Intelligence

Intelligence

Working through the intellect can be a constant discovery of a freshness in the work with the horse. The teachings which come to us from masters from the past and the attempts to discover them in the living experience we have the the horse in daily training sessions is exciting. Working of this scholarly level  means understanding the whole process is like viewing the teachings from the top of the mountain.

What is new and modern is not so bewildered and you come to realize that rarely is there anything which is a new approach or new wisdom. Generally when you think something is new, it only means you have not studied the literature enough yet.

How we approach learning  is not a matter of  just collecting information for the sake of creating a solid perspective, or developing our individual sense of vanity.  Always the horse remains in the center of our view.
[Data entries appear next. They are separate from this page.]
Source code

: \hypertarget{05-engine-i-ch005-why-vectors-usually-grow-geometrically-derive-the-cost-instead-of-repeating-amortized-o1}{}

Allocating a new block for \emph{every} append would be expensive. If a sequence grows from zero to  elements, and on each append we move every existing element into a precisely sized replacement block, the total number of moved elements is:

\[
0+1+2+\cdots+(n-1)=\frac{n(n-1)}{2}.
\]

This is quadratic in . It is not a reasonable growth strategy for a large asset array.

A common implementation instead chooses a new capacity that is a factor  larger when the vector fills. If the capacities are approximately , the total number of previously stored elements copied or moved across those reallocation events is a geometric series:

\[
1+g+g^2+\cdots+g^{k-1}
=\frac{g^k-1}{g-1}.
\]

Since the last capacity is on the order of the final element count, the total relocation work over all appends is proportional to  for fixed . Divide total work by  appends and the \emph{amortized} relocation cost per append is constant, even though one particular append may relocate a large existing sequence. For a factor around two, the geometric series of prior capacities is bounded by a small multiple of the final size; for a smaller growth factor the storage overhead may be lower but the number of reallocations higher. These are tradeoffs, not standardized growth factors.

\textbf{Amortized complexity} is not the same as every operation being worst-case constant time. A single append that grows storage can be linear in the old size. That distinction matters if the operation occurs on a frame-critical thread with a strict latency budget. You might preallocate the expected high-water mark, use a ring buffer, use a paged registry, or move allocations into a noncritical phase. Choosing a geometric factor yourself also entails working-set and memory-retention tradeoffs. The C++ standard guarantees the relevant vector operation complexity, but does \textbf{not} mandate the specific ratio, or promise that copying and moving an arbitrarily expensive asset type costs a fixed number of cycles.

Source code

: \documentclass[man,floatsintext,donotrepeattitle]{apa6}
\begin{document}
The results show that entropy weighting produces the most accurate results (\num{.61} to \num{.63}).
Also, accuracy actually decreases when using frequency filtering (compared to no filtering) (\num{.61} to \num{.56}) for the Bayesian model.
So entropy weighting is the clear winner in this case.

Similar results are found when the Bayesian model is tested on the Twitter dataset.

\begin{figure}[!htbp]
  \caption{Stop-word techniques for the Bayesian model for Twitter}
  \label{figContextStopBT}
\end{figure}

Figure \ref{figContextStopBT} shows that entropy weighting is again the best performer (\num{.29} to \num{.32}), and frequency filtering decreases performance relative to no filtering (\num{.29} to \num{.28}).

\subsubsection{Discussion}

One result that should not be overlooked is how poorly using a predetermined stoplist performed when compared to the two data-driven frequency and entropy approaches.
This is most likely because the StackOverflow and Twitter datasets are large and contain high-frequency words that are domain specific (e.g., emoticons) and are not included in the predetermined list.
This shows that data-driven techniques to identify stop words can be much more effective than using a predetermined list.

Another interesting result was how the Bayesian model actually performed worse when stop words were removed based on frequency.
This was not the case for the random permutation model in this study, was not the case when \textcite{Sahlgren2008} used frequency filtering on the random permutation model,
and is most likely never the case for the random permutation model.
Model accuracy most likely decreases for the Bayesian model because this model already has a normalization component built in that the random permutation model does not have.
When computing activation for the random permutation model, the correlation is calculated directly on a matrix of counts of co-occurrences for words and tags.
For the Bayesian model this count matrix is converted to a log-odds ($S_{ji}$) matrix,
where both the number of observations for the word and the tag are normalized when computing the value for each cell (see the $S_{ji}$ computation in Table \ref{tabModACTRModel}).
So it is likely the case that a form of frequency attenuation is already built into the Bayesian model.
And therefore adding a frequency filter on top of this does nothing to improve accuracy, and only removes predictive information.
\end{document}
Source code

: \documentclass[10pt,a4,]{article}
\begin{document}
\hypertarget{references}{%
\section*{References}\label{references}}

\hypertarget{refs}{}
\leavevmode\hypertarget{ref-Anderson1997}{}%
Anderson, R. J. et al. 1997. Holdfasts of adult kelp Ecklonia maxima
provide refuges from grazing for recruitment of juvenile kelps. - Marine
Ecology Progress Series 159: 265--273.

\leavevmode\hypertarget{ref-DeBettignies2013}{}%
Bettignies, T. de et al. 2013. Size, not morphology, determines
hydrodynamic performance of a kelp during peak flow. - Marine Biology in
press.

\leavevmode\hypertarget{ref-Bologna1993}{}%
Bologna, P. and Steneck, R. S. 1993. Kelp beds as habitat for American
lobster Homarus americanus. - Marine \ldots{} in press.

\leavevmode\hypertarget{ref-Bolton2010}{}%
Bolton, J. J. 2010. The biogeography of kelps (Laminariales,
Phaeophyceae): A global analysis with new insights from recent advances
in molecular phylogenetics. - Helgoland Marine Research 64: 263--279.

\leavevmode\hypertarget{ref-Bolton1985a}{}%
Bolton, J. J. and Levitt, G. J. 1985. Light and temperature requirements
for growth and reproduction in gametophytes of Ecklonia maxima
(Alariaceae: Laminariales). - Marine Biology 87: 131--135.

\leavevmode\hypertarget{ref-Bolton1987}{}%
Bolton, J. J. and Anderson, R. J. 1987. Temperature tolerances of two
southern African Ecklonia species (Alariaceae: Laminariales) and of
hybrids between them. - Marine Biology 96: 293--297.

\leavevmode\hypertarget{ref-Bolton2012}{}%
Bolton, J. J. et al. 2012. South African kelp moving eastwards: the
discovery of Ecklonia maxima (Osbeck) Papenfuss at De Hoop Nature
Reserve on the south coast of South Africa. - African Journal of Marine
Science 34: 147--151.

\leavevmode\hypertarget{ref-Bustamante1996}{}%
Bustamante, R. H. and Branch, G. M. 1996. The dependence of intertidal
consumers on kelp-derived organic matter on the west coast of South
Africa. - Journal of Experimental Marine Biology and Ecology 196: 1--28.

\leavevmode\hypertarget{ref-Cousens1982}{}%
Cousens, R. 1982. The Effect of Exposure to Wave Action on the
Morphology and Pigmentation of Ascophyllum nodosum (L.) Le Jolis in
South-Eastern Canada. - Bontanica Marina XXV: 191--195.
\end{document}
So we find that there are other ways for one to be highly scholastic, highly intellectual in this work. Our work, to have value must be connected both physically and emotionally with real horses.

We do not work the horse’s of our mind only nor do we throw out the mind and emote toward a horse. We connect and we find certain ground in our daily experience with the horse. In this way, whatever comes up in relation to the working with the horse becomes very simple, very easy and workable.

The bedrock of training is always simplicity and what is found in the daily work is always the ultimate determination of the value of dressage. Public acclaim and fashion has never been a reliable measure for any art. Many times popularity is destructive of the aesthetic sense. Admittedly, what is popular is also not automatically bad but in dressage the flowering and cultivation of the individual aesthetic sense is most important because dressage, unlike most of the arts, is a collective collaborative experience between two sentient beings; horse and human. While it is closer to dance than perhaps anything else the fact that there is another species involved makes the whole process unique.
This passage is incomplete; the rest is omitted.